Lorsqu'il enjambe la bécane, ses bras viennent s'enrouler naturellement autour de ma taille et un sourire de satisfaction étire mes lèvres. Les rues s'enchaînent bien trop rapidement à mon goût et je me surprends à regretter la chaleur de ses bras lorsque je gare ma moto dans la cour.

Je me garde bien de lui faire part de mes émotions d'amoureux transi et les démentirai jusqu'à ma mort s'il le faut. Et d'ailleurs, je ne suis pas amoureux de ce type.

La baraque de son père est immense. Bien plus imposante que les immeubles miteux que j'ai connus. Nullement impressionné, Archyos s'avance en me tendant la main. Je ne la saisis pas et passe devant lui pour accéder à l'entrée.

Je suis un connard qui regrette. C'est dit.

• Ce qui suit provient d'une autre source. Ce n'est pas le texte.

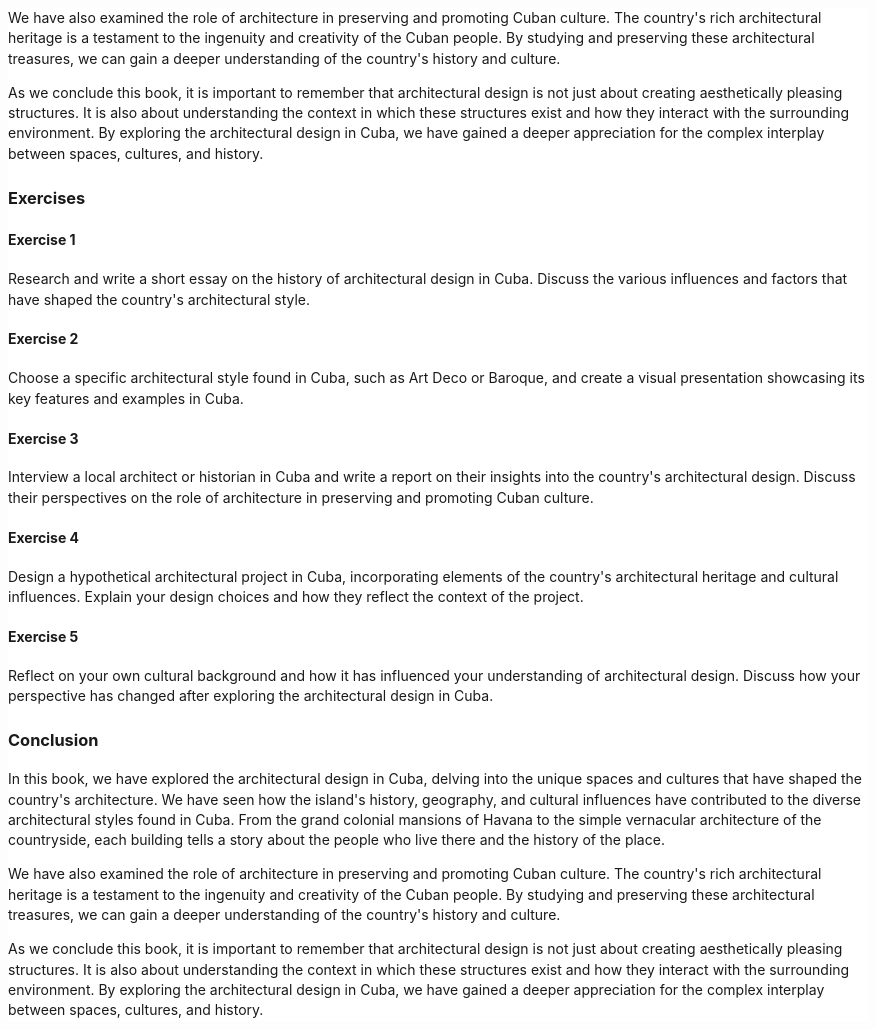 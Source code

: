 We have also examined the role of architecture in preserving and promoting Cuban culture. The country's rich architectural heritage is a testament to the ingenuity and creativity of the Cuban people. By studying and preserving these architectural treasures, we can gain a deeper understanding of the country's history and culture.

As we conclude this book, it is important to remember that architectural design is not just about creating aesthetically pleasing structures. It is also about understanding the context in which these structures exist and how they interact with the surrounding environment. By exploring the architectural design in Cuba, we have gained a deeper appreciation for the complex interplay between spaces, cultures, and history.

### Exercises
#### Exercise 1
Research and write a short essay on the history of architectural design in Cuba. Discuss the various influences and factors that have shaped the country's architectural style.

#### Exercise 2
Choose a specific architectural style found in Cuba, such as Art Deco or Baroque, and create a visual presentation showcasing its key features and examples in Cuba.

#### Exercise 3
Interview a local architect or historian in Cuba and write a report on their insights into the country's architectural design. Discuss their perspectives on the role of architecture in preserving and promoting Cuban culture.

#### Exercise 4
Design a hypothetical architectural project in Cuba, incorporating elements of the country's architectural heritage and cultural influences. Explain your design choices and how they reflect the context of the project.

#### Exercise 5
Reflect on your own cultural background and how it has influenced your understanding of architectural design. Discuss how your perspective has changed after exploring the architectural design in Cuba.


### Conclusion
In this book, we have explored the architectural design in Cuba, delving into the unique spaces and cultures that have shaped the country's architecture. We have seen how the island's history, geography, and cultural influences have contributed to the diverse architectural styles found in Cuba. From the grand colonial mansions of Havana to the simple vernacular architecture of the countryside, each building tells a story about the people who live there and the history of the place.

We have also examined the role of architecture in preserving and promoting Cuban culture. The country's rich architectural heritage is a testament to the ingenuity and creativity of the Cuban people. By studying and preserving these architectural treasures, we can gain a deeper understanding of the country's history and culture.

As we conclude this book, it is important to remember that architectural design is not just about creating aesthetically pleasing structures. It is also about understanding the context in which these structures exist and how they interact with the surrounding environment. By exploring the architectural design in Cuba, we have gained a deeper appreciation for the complex interplay between spaces, cultures, and history.
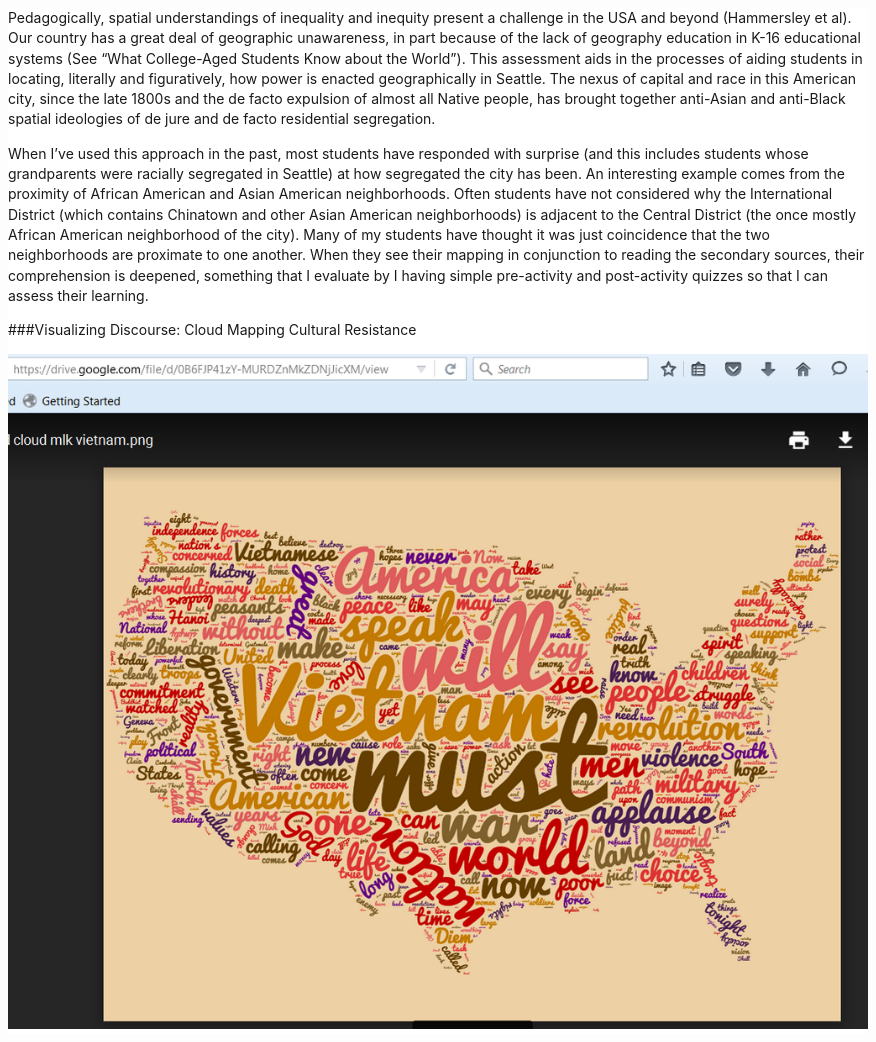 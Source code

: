 Pedagogically, spatial understandings of inequality and inequity present a challenge in the USA and beyond (Hammersley et al). Our country has a great deal of geographic unawareness, in part because of the lack of geography education in K-16 educational systems (See “What College-Aged Students Know about the World”).  This assessment aids in the processes of aiding students in locating, literally and figuratively, how power is enacted geographically in Seattle.  The nexus of capital and race in this American city, since the late 1800s and the de facto expulsion of almost all Native people, has brought together anti-Asian and anti-Black spatial ideologies of de jure and de facto residential segregation.

When I’ve used this approach in the past, most students have responded with surprise (and this includes students whose grandparents were racially segregated in Seattle) at how segregated the city has been.  An interesting example comes from the proximity of African American and Asian American neighborhoods. Often students have not considered why the International District (which contains Chinatown and other Asian American neighborhoods) is adjacent to the Central District (the once mostly African American neighborhood of the city). Many of my students have thought it was just coincidence that the two neighborhoods are proximate to one another. When they see their mapping in conjunction to reading the secondary sources, their comprehension is deepened, something that I evaluate by I having simple pre-activity and post-activity quizzes so that I can assess their learning.
 
###Visualizing Discourse: Cloud Mapping Cultural Resistance

![screenshot](https://github.com/DocMcGrail/Keyword-Community-College/blob/master/IMAGES/community_cloudmap.png?raw=true)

Avant que je n'aie pu sonner, la porte s'ouvre en grand sur un homme aux cheveux grisonnants et Barbie. Une blonde de vingt-cinq ans aux lèvres siliconées, ce qui fait un rappel avec ses seins qu'elle exhibe fièrement dans un décolleté qui ne laisse aucune place à l'imagination.

Archyos habillé me fait bien plus d'effet que cette créature surnaturelle.

— Fils. Jeune homme.

J'hallucine. Le mec s'est cru dans un épisode de Downton Abbey pour m'appeler jeune homme.

— Je suis assez vieux pour que vous puissiez m'appeler Monsieur, Monsieur Archyos, annoncé-je en serrant sa main tendue.

Archyos fils et Archyos père s'étouffent à la fin de cette phrase, probablement impolie par ici. Il a absolument tenu à ce que je vienne, il n'a plus qu'à assumer son idée pourrie.

La blonde s'appelle Natalya, avec un Y, comme dans yaourt.

Le joyeux couple prend la tête de notre petit groupe afin que l'on s'installe dans le salon. Le petit salon. Celui réservé aux apéritifs avec les invités. Au fur et à mesure des pièces, j'ai l'impression d'avoir débarqué dans un château. Et je vais sûrement finir dans le cachot à cause de ma grande gueule.

— Avoir rembarré mon père comme ça, c'était génial, chuchote Isaac à mon oreille avant de la mordiller indécemment.

Visiblement, c'est à son tour de jouer le provocateur. Je devrais le rembarrer, mais la vérité c'est que ses petites attentions flattent mon ego. Et peut-être un peu plus.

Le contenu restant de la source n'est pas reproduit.